Ainsi, mon attention est focalisée avec horreur sur deux fronts. A Gallipoli, des pluies abondantes se sont transformées en blizzards, et nous avons de nouveau perdu quelques centaines d’hommes face aux infidèles turcs. Dix mille autres souffrent des intempéries et d’engelures. Il devient évident, même pour les soldats du corps Anzac (Australie, Nouvelle zélande ) plus loin sur le terrain, que le gouvernement britannique a maintenant décidé leur retrait total ; mais qu’il ne sait pas comment y procéder.

« Winston » (Churchill, le ministre libéral dont c’était la brillante idée pour arriver à une victoire rapide) a quitté il y a quelques semaines le cabinet de « Squiffy » (H.H. Asquith, ainsi surnommé pour son affinité avec l’alcool et la douce compagnie des femmes). Il est retourné dans l’armée britannique toujours en France dans une foutue impasse. D’après ce que je peux voir, il est en disgrâce totale.
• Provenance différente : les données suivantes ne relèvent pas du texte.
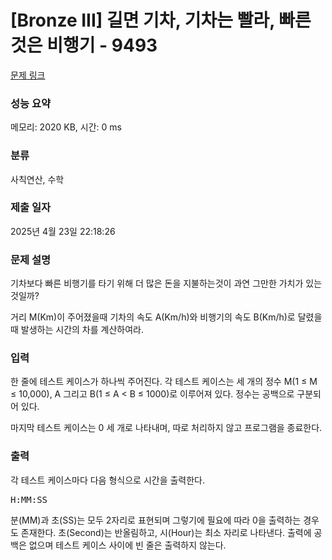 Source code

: # [Bronze III] 길면 기차, 기차는 빨라, 빠른 것은 비행기 - 9493 

[문제 링크](https://www.acmicpc.net/problem/9493) 

### 성능 요약

메모리: 2020 KB, 시간: 0 ms

### 분류

사칙연산, 수학

### 제출 일자

2025년 4월 23일 22:18:26

### 문제 설명

<p>기차보다 빠른 비행기를 타기 위해 더 많은 돈을 지불하는것이 과연 그만한 가치가 있는 것일까?</p>

<p>거리 M(Km)이 주어졌을때 기차의 속도 A(Km/h)와 비행기의 속도 B(Km/h)로 달렸을때 발생하는 시간의 차를 계산하여라.</p>

### 입력 

 <p>한 줄에 테스트 케이스가 하나씩 주어진다. 각 테스트 케이스는 세 개의 정수 M(1 ≤ M ≤ 10,000), A 그리고 B(1 ≤ A < B ≤ 1000)로 이루어져 있다. 정수는 공백으로 구분되어 있다.</p>

<p>마지막 테스트 케이스는 0 세 개로 나타내며, 따로 처리하지 않고 프로그램을 종료한다.</p>

### 출력 

 <p>각 테스트 케이스마다 다음 형식으로 시간을 출력한다.</p>

<pre>H:MM:SS</pre>

<p>분(MM)과 초(SS)는 모두 2자리로 표현되며 그렇기에 필요에 따라 0을 출력하는 경우도 존재한다. 초(Second)는 반올림하고, 시(Hour)는 최소 자리로 나타낸다. 출력에 공백은 없으며 테스트 케이스 사이에 빈 줄은 출력하지 않는다.</p>

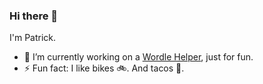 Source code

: ### Hi there 👋

I'm Patrick.

- 🔭 I’m currently working on a [Wordle Helper](https://github.com/paddyredbeard/wordle-helper), just for fun.
- ⚡ Fun fact: I like bikes 🚲. And tacos 🌮.

<!--
**paddyredbeard/paddyredbeard** is a ✨ _special_ ✨ repository because its `README.md` (this file) appears on your GitHub profile.

Here are some ideas to get you started:

- 🌱 I’m currently learning ...
- 👯 I’m looking to collaborate on ...
- 🤔 I’m looking for help with ...
- 💬 Ask me about ...
- 😄 Pronouns: ...
-->

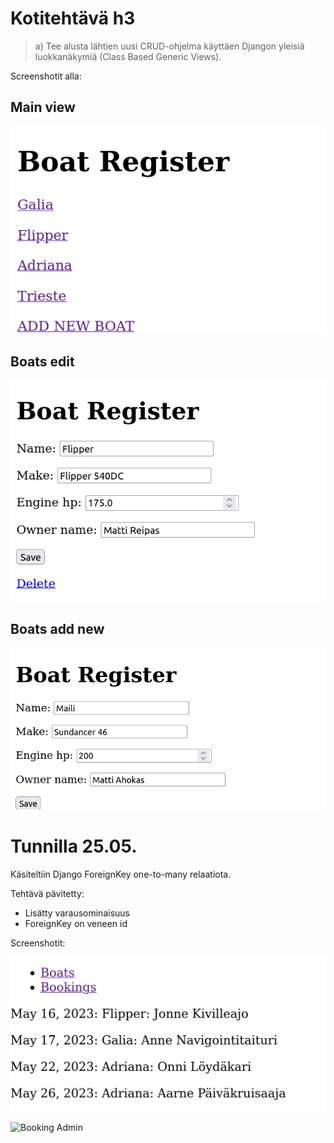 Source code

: # Kotitehtävä h3

> a) Tee alusta lähtien uusi CRUD-ohjelma käyttäen Djangon yleisiä luokkanäkymiä (Class Based Generic Views).

Screenshotit alla:

## Main view
![Main view](main.png "Main View")

## Boats edit
![Boats Edit](boats_edit.png "Boats Edit")

## Boats add new
![Add New](boats_new.png "Add new")

# Tunnilla 25.05.

Käsiteltiin Django ForeignKey one-to-many relaatiota.

Tehtävä pävitetty:
- Lisätty varausominaisuus
- ForeignKey on veneen id

Screenshotit:

![Bookings](bookings.png "Bookings")

![Booking Admin](booking_admin_.png "Booking Admin")

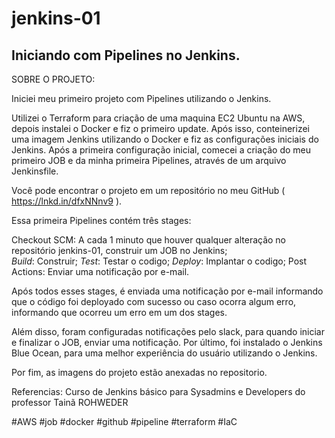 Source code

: # jenkins-01
Iniciando com Pipelines no Jenkins. 
-----------------------------------------------------------------------------
SOBRE O PROJETO: 

Iniciei meu primeiro projeto com Pipelines utilizando o Jenkins. 

Utilizei o Terraform para criação de uma maquina EC2 Ubuntu na AWS, depois instalei o Docker e fiz o primeiro update. Após isso, conteinerizei uma imagem Jenkins utilizando o Docker e fiz as configurações iniciais do Jenkins. Após a primeira configuração inicial, comecei a criação do meu primeiro JOB e da minha primeira Pipelines, através de um arquivo Jenkinsfile.
 
Você pode encontrar o projeto em um repositório no meu GitHub ( https://lnkd.in/dfxNNnv9 ). 

Essa primeira Pipelines contém três stages: 

Checkout SCM: A cada 1 minuto que houver qualquer alteração no repositório jenkins-01, construir um JOB no Jenkins;   
*Build*: Construir;
*Test*: Testar o codigo;
*Deploy*: Implantar o codigo;
Post Actions: Enviar uma notificação por e-mail. 

Após todos esses stages, é enviada uma notificação por e-mail informando que o código foi deployado com sucesso ou caso ocorra algum erro, informando que ocorreu um erro em um dos stages.

Além disso, foram configuradas notificações pelo slack, para quando iniciar e finalizar o JOB, enviar uma notificação. Por último, foi instalado o Jenkins Blue Ocean, para uma melhor experiência do usuário utilizando o Jenkins. 

Por fim, as imagens do projeto estão anexadas no repositorio. 

Referencias: Curso de Jenkins básico para Sysadmins e Developers do professor Tainã ROHWEDER

#AWS #job #docker #github #pipeline #terraform #IaC
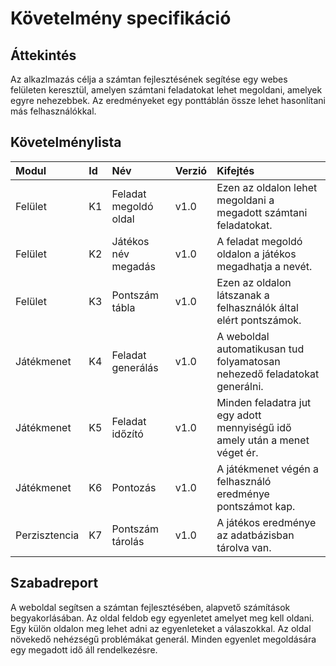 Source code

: # Követelmény specifikáció
## Áttekintés
Az alkazlmazás célja a számtan fejlesztésének segítése egy webes felületen keresztül, amelyen számtani feladatokat lehet megoldani, amelyek egyre nehezebbek. Az eredményeket egy ponttáblán össze lehet hasonlítani más felhasználókkal.

## Követelménylista
|Modul|Id|Név|Verzió|Kifejtés|
|:-|:-|:-|:-|:-|
|Felület|K1|Feladat megoldó oldal|v1.0|Ezen az oldalon lehet megoldani a megadott számtani feladatokat.|
|Felület|K2|Játékos név megadás|v1.0|A feladat megoldó oldalon a játékos megadhatja a nevét.|
|Felület|K3|Pontszám tábla|v1.0|Ezen az oldalon látszanak a felhasználók által elért pontszámok.|
|Játékmenet|K4|Feladat generálás|v1.0|A weboldal automatikusan tud folyamatosan nehezedő feladatokat generálni.|
|Játékmenet|K5|Feladat időzító|v1.0|Minden feladatra jut egy adott mennyiségű idő amely után a menet véget ér.|
|Játékmenet|K6|Pontozás|v1.0|A játékmenet végén a felhasználó eredménye pontszámot kap.|
|Perzisztencia|K7|Pontszám tárolás|v1.0|A játékos eredménye az adatbázisban tárolva van.|

## Szabadreport
A weboldal segítsen a számtan fejlesztésében, alapvető számítások begyakorlásában. Az oldal feldob egy egyenletet amelyet meg kell oldani. Egy külön oldalon meg lehet adni az egyenleteket a válaszokkal. Az oldal növekedő nehézségű problémákat generál. Minden egyenlet megoldására egy megadott idő áll rendelkezésre.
Autre chose : après une horrible saignée à Ctésiphon, nos gars (britanniques et de l’empire) se replient sur Kut al Amara. Notre 6° division (Poona) se fait malmener en Mésopotamie, par des Ottomans sous le commandement d’officiers allemands intelligents et sans pitié ; Ces troupes loyales d’indiens beaux et minces se font sacrifier imprudemment par ces idiots qui nous gouvernent.

Peut-être que le gentil lecteur devine mon embarras.

Nos alliés serbes sont écrasés par les Autrichiens et les Allemands ; les Bulgares ont frappé avec opportunisme sur leur arrière, et ils sont repoussés et coincés dans les montagnes d’Albanie. Mais il est arrivé bien pire à travers la Pologne et la Lituanie, où les allemands ont découvert le coin pourri des forces du Tsar, et celles du Kaiser sont maintenant entrées profondément en Russie.

Les Sous-marins allemands parcourent la Méditerranée, coulant nos vaisseaux comme des canards en boîtes.

Et les américains, où sont-ils ? De l’autre côté de l’océan, confortablement chez eux, et ils s’enrichissent dans le trafic d’armes. Ils nous vendent des équipements que nous ne pourrons peut-être jamais payer, mais dont nous avons trop désespérément besoin pour les refuser. Les années passent et notre dette envers eux monte en flèche. Bénis soient les canadiens et les australiens qui dès le début ont complètement participé. Parce que nous commençons à voir combien l’économie britannique est sur le fil.
Il faut suivre la situation jour après jour pour apprécier complètement l’effet que cela fait de regarder au fond d’un gouffre.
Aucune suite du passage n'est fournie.